Leave the Leaves in Your Yard and Let Mother Nature Work for You!
Autumn is here again! The leaves are turning as the trees prepare for winter. But before you rake those leaves, bag them, and set them on the curb to be trucked away, consider a more environmentally friendly approach. Use them as mulch in your yard!
Mulching leaves in place can save physical work, but more importantly it will provided a natural way to fertilize your yard, bushes, shrubs, and gardens. Mulched leaves will improve soil quality naturally by adding critical nutrients as they break down. They will also aid soil water retention.
Additionally, leaves left untouched around tree and bush bases provide shelter for small creatures such as butterfly larvae, bumble bees, caterpillars, beetles, and more. You can make your backyard a refuge for pollinators!
If we all reduce curb leaf waste at some level, then the energy savings will also start to add up. A tremendous number of resources go into trucking those leaves away and processing them. Once leaves are removed many folks then add nutrients back to the soil from processed fertilizer and other additives bought and hauled from garden centers. Leaving the leaves lets Mother Nature do the work for us!
Here are a few alternatives to bagging leaves:
- Shred the leaves on the lawn - If you have a newer lawn mower, it may have a mulch setting that you can use. Simply remove the catch bag and start shredding. The shredded leaves will fertilize your lawn leaving it green and lush to the envy of our neighbors. No mulch setting? No worries! Simply spread the leaves out over your yard in a thin layer and run the lawn mower over them.
- Compost the leaves - Add shredded leaves to your compost pile. They will assist in the decomposition of the other materials. Layer the leaves with other nitrogen-rich material such as grass, garden clippings, or kitchen scraps. Turn the pile monthly to circulate oxygen. Don't have a compost pile? You can start a small one in any corner of the yard with grass clippings and leaves.
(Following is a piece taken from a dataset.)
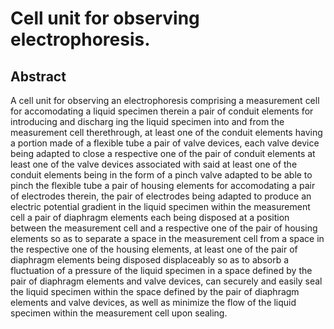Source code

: # Cell unit for observing electrophoresis.

## Abstract
A cell unit for observing an electrophoresis comprising a measurement cell for accomodating a liquid specimen therein a pair of conduit elements for introducing and discharg ing the liquid specimen into and from the measurement cell therethrough, at least one of the conduit elements having a portion made of a flexible tube a pair of valve devices, each valve device being adapted to close a respective one of the pair of conduit elements at least one of the valve devices associated with said at least one of the conduit elements being in the form of a pinch valve adapted to be able to pinch the flexible tube a pair of housing elements for accomodating a pair of electrodes therein, the pair of electrodes being adapted to produce an electric potential gradient in the liquid specimen within the measurement cell a pair of diaphragm elements each being disposed at a position between the measurement cell and a respective one of the pair of housing elements so as to separate a space in the measurement cell from a space in the respective one of the housing elements, at least one of the pair of diaphragm elements being disposed displaceably so as to absorb a fluctuation of a pressure of the liquid specimen in a space defined by the pair of diaphragm elements and valve devices, can securely and easily seal the liquid specimen within the space defined by the pair of diaphragm elements and valve devices, as well as minimize the flow of the liquid specimen within the measurement cell upon sealing.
The decomposed matter, often referred to as "black gold" will be ready in the spring to use in your gardens.
- Use the leaves to suppress weeds - Spread a layer of leaves over your vegetable or flower garden, and this will discourage weeds from moving in during late winter/early spring. Once spring comes, if the leaves are still there, turn them into the soil.
- Protect shrubs and tree roots for winter - Leave already fallen leaves in place around tree bases. They will buffer against winter temperatures and breakdown to create the next generation of soil. Pile the leaves a few inches around the roots of flower bushes and shrubs that don't naturally drop leaves.
So, stop seeing leaves as garbage and start thinking of leaves as a free resource, "black gold" provided by Mother Nature!